Expand Financial Aid
Boldly expand state and federal financial aid for the neediest students to cover the full cost of attendance and living expenses. Create debt-free pathways for students to attend public universities. “The total cost of attendance for UC students continues to be a deterrent and barrier to low-income and underrepresented students seeking admission and graduating from UC,” said Aidan Arasasingham, president of the UC Student Association. Similar plans were discussed in the Legislature, but stalled because of the price tag — estimated to double the current $2 billion or so spent on Cal Grants. A related idea would expand and make permanent a pilot program giving summer Cal Grants. That would allow thousands of students to take additional courses, move more quickly towards graduation and take on less of the debt that causes some students to drop out, the UC student leader said.
Do everything possible and legal to diversify the faculty at the state’s public colleges and universities. That professoriate is overwhelmingly white, research has shown. Black, Latino and other students will feel more welcome and supported if they see more professors who look like them and share cultural values and experiences, supporters contend. A recent report by a California Community Colleges task force noted that having faculty of diverse racial and ethnic backgrounds has “a positive impact on student educational outcomes.” Faculty diversity also reduces the likelihood of implicit bias that could drive away students of color, the study said. Colleges and universities can ensure the hiring pool is more diverse without violating the ban on affirmative action, backers say. Steps could include more recruiting at colleges with large populations of Black and Latino students and faculty and hiring more faculty who have a positive track record of teaching underrepresented students.
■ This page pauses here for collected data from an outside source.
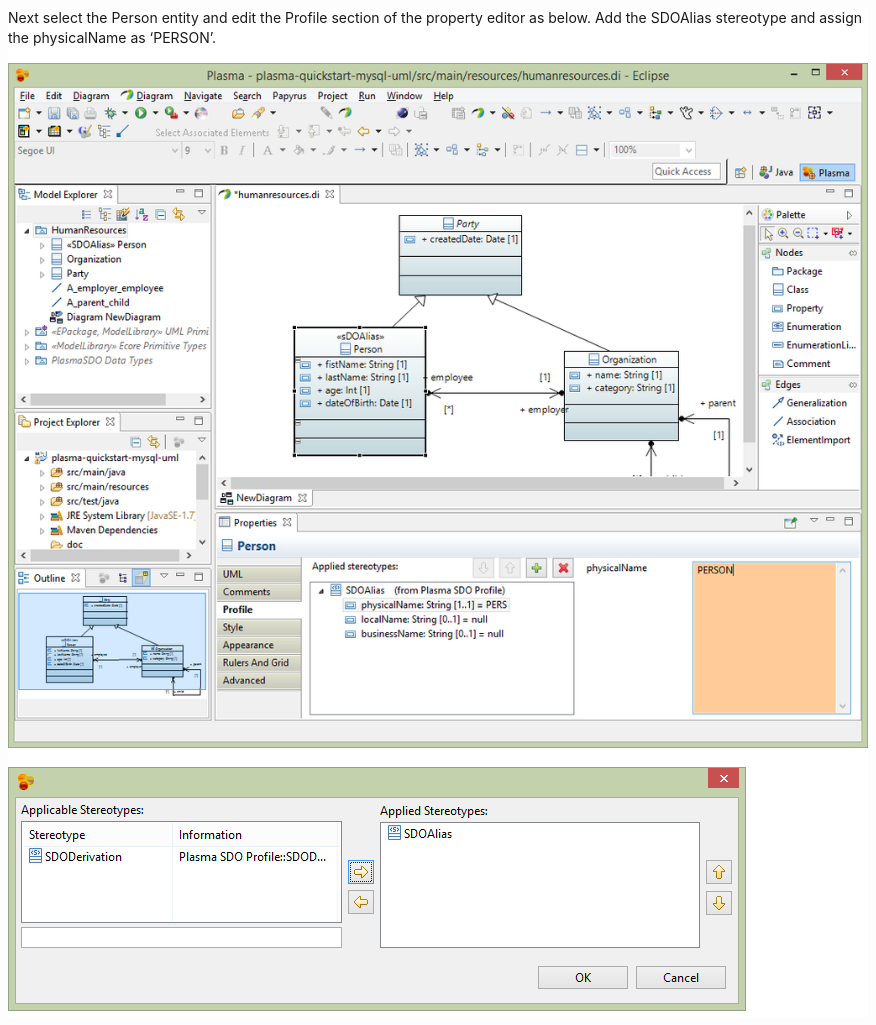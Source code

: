 Next select the Person entity and edit the Profile section of the property
editor as below. Add the SDOAlias stereotype and assign the physicalName as
‘PERSON’.

![](media/cc47f643b424db2e3ca27eb20c7ce872.png)

![](media/0325095575ec7f6b48d6f30f6856099b.png)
Make it easier to transfer from community colleges to four-year institutions with the right courses and credits. Also investigate why Black students in particular are not benefiting enough from efforts to boost transfer numbers. In April 2018, a much-praised agreement was announced to create new guarantees for California community college students to transfer to a UC if they complete sequences of courses in 21 subject areas and have good enough grades. Since 2018, however, progress has been slow in negotiations between UC and community colleges over which courses students should take and what material should be taught in them, officials said. Only two of the 21 pathways — chemistry and physics — are fully approved, according to Marty Alvarado, the community college system’s executive vice chancellor for educational services and support. “There’s been progress, but there’s certainly more work to be done,” she said, citing the pandemic as one of the reasons for delays. A parallel system streamlining transfers to the CSU system through the Associate Degree for Transfer has been in place for nearly a decade and is widely used. Yet, the numbers of Black students who transferred to a CSU or UC have barely increased in recent years, according to a recent community college system update. “The hope of expanded opportunity for transfer has not yet been realized,” the document said.